## Directions
Each entry should be returned exactly as written, with no pictures carried over.

## Data to examine
----------------

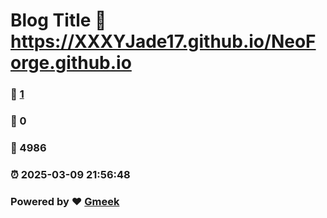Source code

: # Blog Title :link: https://XXXYJade17.github.io/NeoForge.github.io 
### :page_facing_up: [1](https://XXXYJade17.github.io/NeoForge.github.io/tag.html) 
### :speech_balloon: 0 
### :hibiscus: 4986 
### :alarm_clock: 2025-03-09 21:56:48 
### Powered by :heart: [Gmeek](https://github.com/Meekdai/Gmeek)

----------------

## Solution for this task
Source code

: # Blog Title :link: https://XXXYJade17.github.io/NeoForge.github.io 
### :page_facing_up: [1](https://XXXYJade17.github.io/NeoForge.github.io/tag.html) 
### :speech_balloon: 0 
### :hibiscus: 4986 
### :alarm_clock: 2025-03-09 21:56:48 
### Powered by :heart: [Gmeek](https://github.com/Meekdai/Gmeek)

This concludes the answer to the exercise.